Страница 31 из 123
Болезнь, именуемая вдохновением, вероятно, смешна и не-удобоназываема. Но ведь совсем не обязательно обрекать на смерть тех, кто ею страдает. Они всегда малочисленны, и я не в силах запретить себе верить, что они представляют собой известную ценность: не зря же человечество единодушно убеждено в их величии и за несколько стихов признает их бессмертными — правда, после смерти.
Я прекрасно знаю, сколь редки такие вдохновенные несчастливцы, и это на первый взгляд опровергает все здесь написанное. Разумеется, набросанный мною портрет подобных божественных натур весьма несовершенен и воспроизводит лишь отдельные черты великих людей прошлого. Мне возразят, что симптомы гениальности либо предвозвещают бесплодие, либо влекут за собой выкидыш;
что не из каждого юного мечтателя обязательно вырастает Поэт; что опыт еще не доказательство и несколько удачных стихов не дают автору никаких прав. Но что нам об этом известно? Кто дает нам право губить желудь, предполагая, что из него не вырастет дуб?

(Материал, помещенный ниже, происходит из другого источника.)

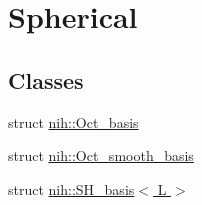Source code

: \hypertarget{group__spherical__functions}{
\section{\-Spherical}
\label{group__spherical__functions}
}
\subsection*{\-Classes}
\begin{DoxyCompactItemize}
\item 
struct \hyperlink{structnih_1_1_oct__basis}{nih\-::\-Oct\-\_\-basis}
\item 
struct \hyperlink{structnih_1_1_oct__smooth__basis}{nih\-::\-Oct\-\_\-smooth\-\_\-basis}
\item 
struct \hyperlink{structnih_1_1_s_h__basis}{nih\-::\-S\-H\-\_\-basis$<$ L $>$}
\end{DoxyCompactItemize}
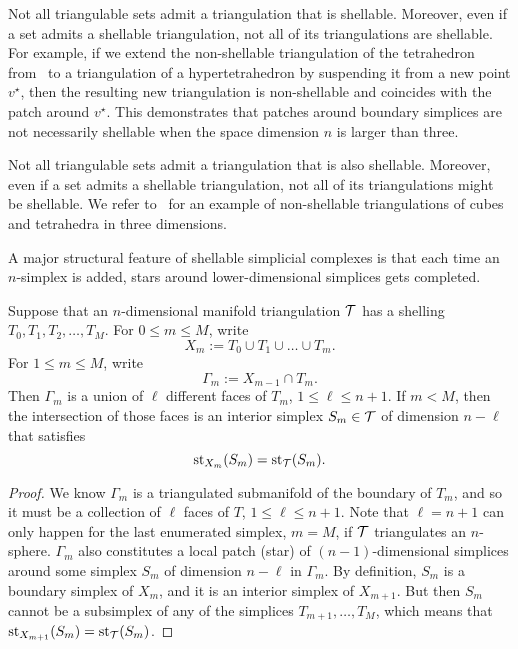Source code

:\documentclass[10pt,a4paper]{article}
\begin{document}
\begin{remark}
    Not all triangulable sets admit a triangulation that is shellable. 
    Moreover, even if a set admits a shellable triangulation, not all of its triangulations are shellable. For example, if we extend the non-shellable triangulation of the tetrahedron from~\cite[Example 8.9]{ziegler1995lectures} to a triangulation of a hypertetrahedron by suspending it from a new point $v^\star$, then the resulting new triangulation is non-shellable and coincides with the patch around $v^\star$.
    This demonstrates that patches around boundary simplices are not necessarily shellable when the space dimension $n$ is larger than three.
\end{remark}
\begin{remark}
    Not all triangulable sets admit a triangulation that is also shellable. 
    Moreover, even if a set admits a shellable triangulation, not all of its triangulations might be shellable. 
    We refer to~\cite[Example 8.9]{ziegler1995lectures} for an example of non-shellable triangulations of cubes and tetrahedra in three dimensions. 
\end{remark}


A major structural feature of shellable simplicial complexes is that each time an $n$-simplex is added, stars around lower-dimensional simplices gets completed. 

\begin{lemma}\label{lemma:existenceofstar}
    Suppose that an $n$-dimensional manifold triangulation ${\mathcal T}$ has a shelling $T_{0}, T_{1}, T_{2}, \dots, T_{M}$.
    For $0 \leq m \leq M$, write 
    $$
        X_{m} := T_{0} \cup T_{1} \cup \dots \cup T_{m}.
    $$ 
    For $1 \leq m \leq M$, write 
    $$
        \Gamma_{m} := X_{m-1} \cap T_{m}.
    $$ 
    Then $\Gamma_{m}$ is a union of $\ell$ different faces of $T_{m}$, $1 \leq \ell \leq n+1$.
    If $m < M$, then the intersection of those faces is an interior simplex $S_{m} \in {\mathcal T}$ of dimension $n-\ell$ that satisfies 
    $$
        \operatorname{st}_{X_{m}}(S_{m}) = \operatorname{st}_{{\mathcal T}}(S_{m}).
    $$
\end{lemma}
\begin{proof}
    We know $\Gamma_{m}$ is a triangulated submanifold of the boundary of $T_{m}$, 
    and so it must be a collection of $\ell$ faces of $T$, $1 \leq \ell \leq n+1$.
    Note that $\ell = n + 1$ can only happen for the last enumerated simplex, $m = M$, if ${\mathcal T}$ triangulates an $n$-sphere. 
    $\Gamma_{m}$ also constitutes a local patch (star) of $(n-1)$-dimensional simplices around some simplex $S_{m}$ of dimension $n-\ell$ in $\Gamma_{m}$.
    By definition, $S_{m}$ is a boundary simplex of $X_{m}$, 
    and it is an interior simplex of $X_{m+1}$. 
    But then $S_{m}$ cannot be a subsimplex of any of the simplices $T_{m+1}, \dots, T_{M}$,
    which means that $\operatorname{st}_{X_{m+1}}(S_{m}) = \operatorname{st}_{{\mathcal T}}(S_{m})$. 
\end{proof}
\end{document}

Я заявляю, что нескольких строк вполне довольно, чтобы еще при жизни разглядеть Поэта, если, конечно, мы умеем смотреть. Кто не клянется ныне, что он назначил бы по меньшей мере пожизненную пенсию Андре Шенье за одну только оду «Молодая узница» и признал бы его поэтом за тридцать строк «Юной тарентинки»? Но я убежден, что при его жизни (то есть совсем еще недавно) так не думали. Недаром он восклицает:
«Когда меня глупцы презрением доймут,
В могиле я, бедняк, смогу найти приют».
Жан Лафонтен с беззаботностью отчаяния велел заранее высечь на своем надгробии:
«Нагим из мира Жан ушел сего,
Проев именье и доход с него».
Но что бы он делал без этого «именья»? На что, с вашего позволения, был годен? На одно: спать и бездельничать. Он неминуемо умер бы с голоду.

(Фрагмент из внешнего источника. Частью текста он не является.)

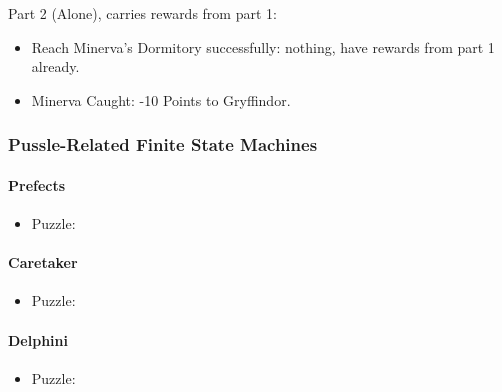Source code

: Part 2 (Alone), carries rewards from part 1:

\begin{itemize}
	\item Reach Minerva's Dormitory successfully: nothing, have rewards from part 1 already.
	\item Minerva Caught: -10 Points to Gryffindor.
\end{itemize}

\pagebreak
\subsubsection{Pussle-Related Finite State Machines}

\paragraph{Prefects}
\begin{itemize}
\item Puzzle: 
\end{itemize}
\pagebreak

\paragraph{Caretaker}
\begin{itemize}
\item Puzzle: 
\end{itemize}
\pagebreak

\paragraph{Delphini}
\begin{itemize}
\item Puzzle: 
\end{itemize}
\pagebreak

Скажем прямо: прекрасные стихи — товар, который не по сердцу толпе. Но вознаграждение за труд определяет именно она, а даже у великих народов вкус толпы пошл, она любит пошлость. Возвысить ее над пошлостью может лишь медленное воспитание, которое ей дают избранные умы, а тем временем она втаптывает во прах нарождающиеся таланты, даже не слыша издаваемых ими воплей отчаяния.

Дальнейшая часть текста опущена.